### Aim of the task
The required output is the exact run of lines below that opens at the line with "Lagrangiano en el" and closes at the line with "x-ny)=n\dot y+\partial_x\Omega\ \Rightarrow\".

[Data — start]

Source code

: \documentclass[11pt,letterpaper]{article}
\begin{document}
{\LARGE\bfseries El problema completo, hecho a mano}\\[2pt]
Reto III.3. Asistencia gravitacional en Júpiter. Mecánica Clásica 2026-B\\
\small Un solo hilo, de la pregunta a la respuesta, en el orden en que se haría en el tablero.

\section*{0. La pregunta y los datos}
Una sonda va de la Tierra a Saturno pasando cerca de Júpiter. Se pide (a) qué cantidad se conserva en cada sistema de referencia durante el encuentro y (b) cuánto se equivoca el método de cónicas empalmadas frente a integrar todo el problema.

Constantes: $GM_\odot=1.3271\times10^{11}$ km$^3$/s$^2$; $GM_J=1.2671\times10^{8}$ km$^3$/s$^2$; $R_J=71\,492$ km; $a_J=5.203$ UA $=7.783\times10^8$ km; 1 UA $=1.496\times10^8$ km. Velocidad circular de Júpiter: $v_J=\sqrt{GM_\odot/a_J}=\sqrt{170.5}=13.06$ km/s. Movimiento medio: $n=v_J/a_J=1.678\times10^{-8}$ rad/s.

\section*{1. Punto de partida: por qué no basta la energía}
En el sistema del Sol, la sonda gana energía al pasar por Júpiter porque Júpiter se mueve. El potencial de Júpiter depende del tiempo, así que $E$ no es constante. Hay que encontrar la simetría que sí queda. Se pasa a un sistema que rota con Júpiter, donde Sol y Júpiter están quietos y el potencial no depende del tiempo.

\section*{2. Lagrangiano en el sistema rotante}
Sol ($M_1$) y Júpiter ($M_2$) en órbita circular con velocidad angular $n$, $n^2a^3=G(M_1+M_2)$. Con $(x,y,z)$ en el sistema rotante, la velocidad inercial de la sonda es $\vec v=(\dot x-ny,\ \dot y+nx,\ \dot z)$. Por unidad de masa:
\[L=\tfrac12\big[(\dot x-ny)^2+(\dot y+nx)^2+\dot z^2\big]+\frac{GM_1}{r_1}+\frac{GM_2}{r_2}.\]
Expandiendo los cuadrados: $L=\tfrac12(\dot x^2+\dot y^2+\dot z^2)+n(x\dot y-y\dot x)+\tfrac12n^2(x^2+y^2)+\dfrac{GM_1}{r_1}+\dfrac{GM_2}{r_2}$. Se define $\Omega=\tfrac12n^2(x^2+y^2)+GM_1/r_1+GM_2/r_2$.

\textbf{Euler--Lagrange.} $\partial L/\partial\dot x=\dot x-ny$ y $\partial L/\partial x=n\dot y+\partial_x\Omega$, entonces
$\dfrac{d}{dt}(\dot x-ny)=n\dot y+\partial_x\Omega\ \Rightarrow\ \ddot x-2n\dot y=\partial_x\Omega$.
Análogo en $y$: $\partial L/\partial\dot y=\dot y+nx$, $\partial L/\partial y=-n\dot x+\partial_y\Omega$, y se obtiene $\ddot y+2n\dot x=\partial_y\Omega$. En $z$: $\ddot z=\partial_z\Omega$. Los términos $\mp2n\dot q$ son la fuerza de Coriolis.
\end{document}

[Data — finish]
[Data — start]

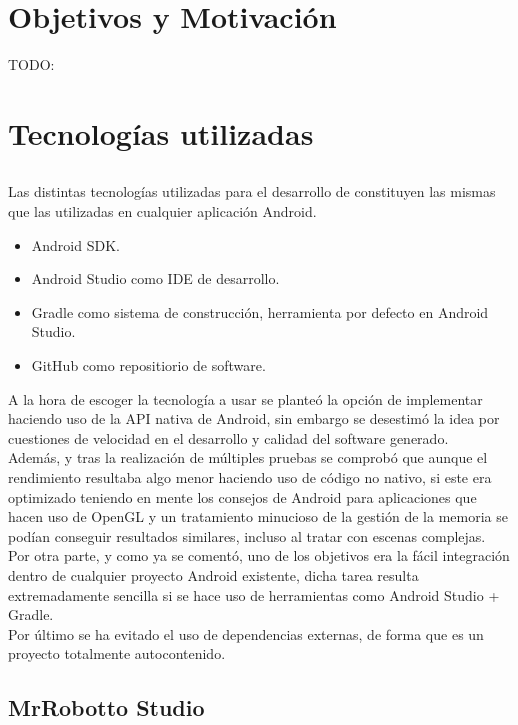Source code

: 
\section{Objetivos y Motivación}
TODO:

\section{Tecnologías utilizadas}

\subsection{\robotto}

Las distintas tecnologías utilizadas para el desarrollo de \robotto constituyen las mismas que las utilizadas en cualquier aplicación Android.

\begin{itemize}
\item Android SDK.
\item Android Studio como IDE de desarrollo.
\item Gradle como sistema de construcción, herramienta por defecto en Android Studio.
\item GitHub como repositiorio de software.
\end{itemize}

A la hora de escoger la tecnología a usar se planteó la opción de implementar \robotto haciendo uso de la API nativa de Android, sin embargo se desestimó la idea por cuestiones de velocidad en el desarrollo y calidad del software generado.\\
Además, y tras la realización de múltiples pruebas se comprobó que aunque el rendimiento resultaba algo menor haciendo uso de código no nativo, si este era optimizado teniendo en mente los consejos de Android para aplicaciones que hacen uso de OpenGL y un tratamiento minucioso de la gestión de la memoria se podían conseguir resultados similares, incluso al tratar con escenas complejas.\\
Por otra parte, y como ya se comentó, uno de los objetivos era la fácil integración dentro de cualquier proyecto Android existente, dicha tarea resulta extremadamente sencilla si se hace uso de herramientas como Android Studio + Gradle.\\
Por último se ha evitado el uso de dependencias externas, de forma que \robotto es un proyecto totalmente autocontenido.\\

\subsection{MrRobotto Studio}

[Data — finish]

### Result of this task
\section*{2. Lagrangiano en el sistema rotante}
Sol ($M_1$) y Júpiter ($M_2$) en órbita circular con velocidad angular $n$, $n^2a^3=G(M_1+M_2)$. Con $(x,y,z)$ en el sistema rotante, la velocidad inercial de la sonda es $\vec v=(\dot x-ny,\ \dot y+nx,\ \dot z)$. Por unidad de masa:
\[L=\tfrac12\big[(\dot x-ny)^2+(\dot y+nx)^2+\dot z^2\big]+\frac{GM_1}{r_1}+\frac{GM_2}{r_2}.\]
Expandiendo los cuadrados: $L=\tfrac12(\dot x^2+\dot y^2+\dot z^2)+n(x\dot y-y\dot x)+\tfrac12n^2(x^2+y^2)+\dfrac{GM_1}{r_1}+\dfrac{GM_2}{r_2}$. Se define $\Omega=\tfrac12n^2(x^2+y^2)+GM_1/r_1+GM_2/r_2$.

\textbf{Euler--Lagrange.} $\partial L/\partial\dot x=\dot x-ny$ y $\partial L/\partial x=n\dot y+\partial_x\Omega$, entonces
$\dfrac{d}{dt}(\dot x-ny)=n\dot y+\partial_x\Omega\ \Rightarrow\ \ddot x-2n\dot y=\partial_x\Omega$.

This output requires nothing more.